[Extracted data Boundary: Start]

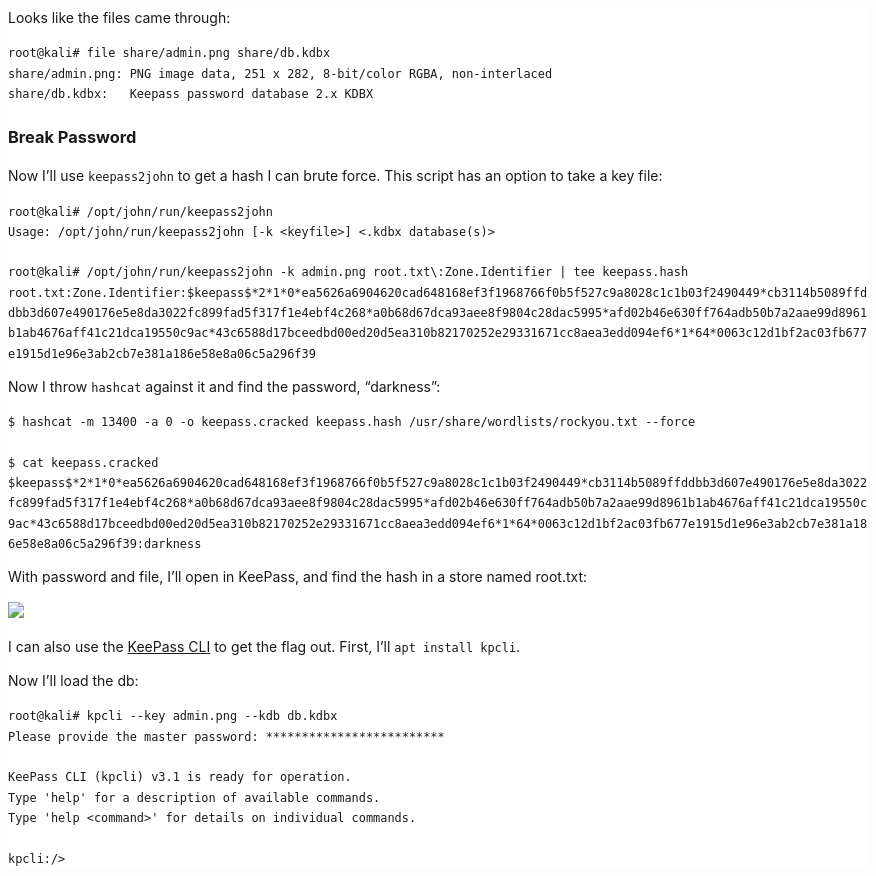 
Looks like the files came through:

    
    
    root@kali# file share/admin.png share/db.kdbx 
    share/admin.png: PNG image data, 251 x 282, 8-bit/color RGBA, non-interlaced
    share/db.kdbx:   Keepass password database 2.x KDBX
    

### Break Password

Now I’ll use `keepass2john` to get a hash I can brute force. This script has
an option to take a key file:

    
    
    root@kali# /opt/john/run/keepass2john 
    Usage: /opt/john/run/keepass2john [-k <keyfile>] <.kdbx database(s)>
    
    root@kali# /opt/john/run/keepass2john -k admin.png root.txt\:Zone.Identifier | tee keepass.hash
    root.txt:Zone.Identifier:$keepass$*2*1*0*ea5626a6904620cad648168ef3f1968766f0b5f527c9a8028c1c1b03f2490449*cb3114b5089ffddbb3d607e490176e5e8da3022fc899fad5f317f1e4ebf4c268*a0b68d67dca93aee8f9804c28dac5995*afd02b46e630ff764adb50b7a2aae99d8961b1ab4676aff41c21dca19550c9ac*43c6588d17bceedbd00ed20d5ea310b82170252e29331671cc8aea3edd094ef6*1*64*0063c12d1bf2ac03fb677e1915d1e96e3ab2cb7e381a186e58e8a06c5a296f39
    

Now I throw `hashcat` against it and find the password, “darkness”:

    
    
    $ hashcat -m 13400 -a 0 -o keepass.cracked keepass.hash /usr/share/wordlists/rockyou.txt --force
    
    $ cat keepass.cracked
    $keepass$*2*1*0*ea5626a6904620cad648168ef3f1968766f0b5f527c9a8028c1c1b03f2490449*cb3114b5089ffddbb3d607e490176e5e8da3022fc899fad5f317f1e4ebf4c268*a0b68d67dca93aee8f9804c28dac5995*afd02b46e630ff764adb50b7a2aae99d8961b1ab4676aff41c21dca19550c9ac*43c6588d17bceedbd00ed20d5ea310b82170252e29331671cc8aea3edd094ef6*1*64*0063c12d1bf2ac03fb677e1915d1e96e3ab2cb7e381a186e58e8a06c5a296f39:darkness
    

With password and file, I’ll open in KeePass, and find the hash in a store
named root.txt:

![](https://0xdfimages.gitlab.io/img/bighead-keepass.gif)

I can also use the [KeePass CLI](http://kpcli.sourceforge.net/) to get the
flag out. First, I’ll `apt install kpcli`.

Now I’ll load the db:

    
    
    root@kali# kpcli --key admin.png --kdb db.kdbx
    Please provide the master password: *************************
    
    KeePass CLI (kpcli) v3.1 is ready for operation.
    Type 'help' for a description of available commands.
    Type 'help <command>' for details on individual commands.
    
    kpcli:/>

[Extracted data Boundary: End]

- [Prompt] Exact copy, no pictures: return the entries word for word.

- [Result]
Looks like the files came through:

    
    
    root@kali# file share/admin.png share/db.kdbx 
    share/admin.png: PNG image data, 251 x 282, 8-bit/color RGBA, non-interlaced
    share/db.kdbx:   Keepass password database 2.x KDBX
    

### Break Password

Now I’ll use `keepass2john` to get a hash I can brute force. This script has
an option to take a key file:

    
    
    root@kali# /opt/john/run/keepass2john 
    Usage: /opt/john/run/keepass2john [-k <keyfile>] <.kdbx database(s)>
    
    root@kali# /opt/john/run/keepass2john -k admin.png root.txt\:Zone.Identifier | tee keepass.hash
    root.txt:Zone.Identifier:$keepass$*2*1*0*ea5626a6904620cad648168ef3f1968766f0b5f527c9a8028c1c1b03f2490449*cb3114b5089ffddbb3d607e490176e5e8da3022fc899fad5f317f1e4ebf4c268*a0b68d67dca93aee8f9804c28dac5995*afd02b46e630ff764adb50b7a2aae99d8961b1ab4676aff41c21dca19550c9ac*43c6588d17bceedbd00ed20d5ea310b82170252e29331671cc8aea3edd094ef6*1*64*0063c12d1bf2ac03fb677e1915d1e96e3ab2cb7e381a186e58e8a06c5a296f39
    

Now I throw `hashcat` against it and find the password, “darkness”:

    
    
    $ hashcat -m 13400 -a 0 -o keepass.cracked keepass.hash /usr/share/wordlists/rockyou.txt --force
    
    $ cat keepass.cracked
    $keepass$*2*1*0*ea5626a6904620cad648168ef3f1968766f0b5f527c9a8028c1c1b03f2490449*cb3114b5089ffddbb3d607e490176e5e8da3022fc899fad5f317f1e4ebf4c268*a0b68d67dca93aee8f9804c28dac5995*afd02b46e630ff764adb50b7a2aae99d8961b1ab4676aff41c21dca19550c9ac*43c6588d17bceedbd00ed20d5ea310b82170252e29331671cc8aea3edd094ef6*1*64*0063c12d1bf2ac03fb677e1915d1e96e3ab2cb7e381a186e58e8a06c5a296f39:darkness
    

With password and file, I’ll open in KeePass, and find the hash in a store
named root.txt:

![](https://0xdfimages.gitlab.io/img/bighead-keepass.gif)

I can also use the [KeePass CLI](http://kpcli.sourceforge.net/) to get the
flag out. First, I’ll `apt install kpcli`.

Now I’ll load the db:

    
    
    root@kali# kpcli --key admin.png --kdb db.kdbx
    Please provide the master password: *************************
    
    KeePass CLI (kpcli) v3.1 is ready for operation.
    Type 'help' for a description of available commands.
    Type 'help <command>' for details on individual commands.
    
    kpcli:/>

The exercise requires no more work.